As it is it is very impractical. there may be far too many connections needed to make one agent learn how to coordinate their setup. Rather we will split the network into groups of nodes with an algorithmic agent assigned to each group. In order for this to work each agent must know what is happening in the other networks. So we will include the state of the entire network in the input to each agent’s Q network. ultimately the different agents will learn to cooperate for the greater good of the system, which is to increase the net cumulative reward that it receives.
There are more savings. we will use only one q network and a one hot conditioning vector with a dimension per agent as input.Then when we are predicting agents for a particular agent we condition the input to the q network with the one hot encoded vector.
If we trained a robotic system using this regimen we should expect there now to be some structure within the automaton. this would include long and short term memory as well as processing capabilities, conceptualisation and everything that the previously mentioned subject could do.
Here is an example of the system in play.
The example we will use will be that of a robot “hurting its hand” and receiving a negative reward as a result.
First the state of the system will be parsed to the algorithmic agents Q network. Then conditioned on it, it will deterministically add connections between the nodes that are currently firing and the ones that it thinks should fire next given its policy.
If that action caused it to receive a negative reward, the Q network will learn that that particular action, or set of connections was the wrong ones to place and that policy that led to the occurrence of those nodes that fire next in that situation will be changed.
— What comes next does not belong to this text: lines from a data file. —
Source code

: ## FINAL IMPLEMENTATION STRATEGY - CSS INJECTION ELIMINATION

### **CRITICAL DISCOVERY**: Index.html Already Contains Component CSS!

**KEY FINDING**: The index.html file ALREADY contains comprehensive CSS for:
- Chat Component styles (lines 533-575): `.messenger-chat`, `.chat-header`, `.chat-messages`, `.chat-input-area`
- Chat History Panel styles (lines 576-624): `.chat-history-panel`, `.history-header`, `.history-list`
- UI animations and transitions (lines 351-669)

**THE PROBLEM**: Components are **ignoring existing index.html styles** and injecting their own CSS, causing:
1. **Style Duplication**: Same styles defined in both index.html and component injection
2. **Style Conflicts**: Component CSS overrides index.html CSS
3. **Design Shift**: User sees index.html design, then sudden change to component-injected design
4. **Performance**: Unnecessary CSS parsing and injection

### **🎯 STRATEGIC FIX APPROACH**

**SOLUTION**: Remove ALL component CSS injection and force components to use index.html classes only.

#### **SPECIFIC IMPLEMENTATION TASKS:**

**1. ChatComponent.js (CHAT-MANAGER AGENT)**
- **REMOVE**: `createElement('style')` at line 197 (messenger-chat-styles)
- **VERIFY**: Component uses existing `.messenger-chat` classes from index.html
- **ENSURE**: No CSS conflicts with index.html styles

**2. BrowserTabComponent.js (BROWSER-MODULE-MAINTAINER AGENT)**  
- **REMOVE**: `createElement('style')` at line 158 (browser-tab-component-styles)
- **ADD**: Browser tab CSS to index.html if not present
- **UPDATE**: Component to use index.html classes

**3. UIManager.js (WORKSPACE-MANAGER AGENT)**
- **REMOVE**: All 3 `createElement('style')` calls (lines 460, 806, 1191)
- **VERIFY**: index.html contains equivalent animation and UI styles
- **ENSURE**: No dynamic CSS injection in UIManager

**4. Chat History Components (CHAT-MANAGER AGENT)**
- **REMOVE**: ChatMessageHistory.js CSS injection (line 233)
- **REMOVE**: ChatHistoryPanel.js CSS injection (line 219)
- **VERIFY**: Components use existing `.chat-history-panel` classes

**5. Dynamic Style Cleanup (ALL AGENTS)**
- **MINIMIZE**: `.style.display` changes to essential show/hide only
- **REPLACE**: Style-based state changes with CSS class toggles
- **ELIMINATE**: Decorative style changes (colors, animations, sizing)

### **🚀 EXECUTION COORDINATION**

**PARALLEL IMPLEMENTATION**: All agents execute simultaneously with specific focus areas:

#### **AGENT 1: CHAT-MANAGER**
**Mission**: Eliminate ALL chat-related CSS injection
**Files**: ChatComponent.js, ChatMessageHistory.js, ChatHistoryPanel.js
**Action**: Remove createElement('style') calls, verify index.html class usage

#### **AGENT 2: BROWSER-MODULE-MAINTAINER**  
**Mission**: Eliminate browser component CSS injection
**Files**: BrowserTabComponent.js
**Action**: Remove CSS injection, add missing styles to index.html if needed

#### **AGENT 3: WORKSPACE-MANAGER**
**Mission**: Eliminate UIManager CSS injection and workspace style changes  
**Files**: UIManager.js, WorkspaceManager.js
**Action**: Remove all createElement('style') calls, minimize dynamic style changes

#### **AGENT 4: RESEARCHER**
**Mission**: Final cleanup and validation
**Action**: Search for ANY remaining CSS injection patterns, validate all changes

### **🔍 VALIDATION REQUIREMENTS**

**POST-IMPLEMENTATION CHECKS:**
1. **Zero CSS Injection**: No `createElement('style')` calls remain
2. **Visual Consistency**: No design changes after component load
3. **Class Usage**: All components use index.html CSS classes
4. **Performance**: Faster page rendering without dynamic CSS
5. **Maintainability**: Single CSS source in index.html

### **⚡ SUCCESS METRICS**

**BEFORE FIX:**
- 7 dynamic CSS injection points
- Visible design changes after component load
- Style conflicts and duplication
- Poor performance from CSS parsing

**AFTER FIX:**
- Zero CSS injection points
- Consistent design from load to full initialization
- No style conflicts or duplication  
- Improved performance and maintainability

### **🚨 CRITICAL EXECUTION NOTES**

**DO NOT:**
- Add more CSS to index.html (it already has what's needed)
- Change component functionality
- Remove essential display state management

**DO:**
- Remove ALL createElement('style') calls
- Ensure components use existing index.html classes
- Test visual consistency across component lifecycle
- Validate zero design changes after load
So learning adapts the sequence of the firing of nodes in order for the occurence of the robot hurting its hand to not recur. It does this by changing the policy of the algorithmic agent and hence which connections will be placed and ultimately which neurons will fire next
Another example is to show how the population codes for a cat will show up once the robot sees a cat.
In this case since the state is passed to the algorithmic agents Q network. It will use this information in order to determine which connections to place between which nodes.And so determine which ones will fire next.
Presumably if it sees another cat roughly the same connections to nodes that fire next will occur. Those nodes that consistently fire next after the presentation of a cat will be the population codes for a cat.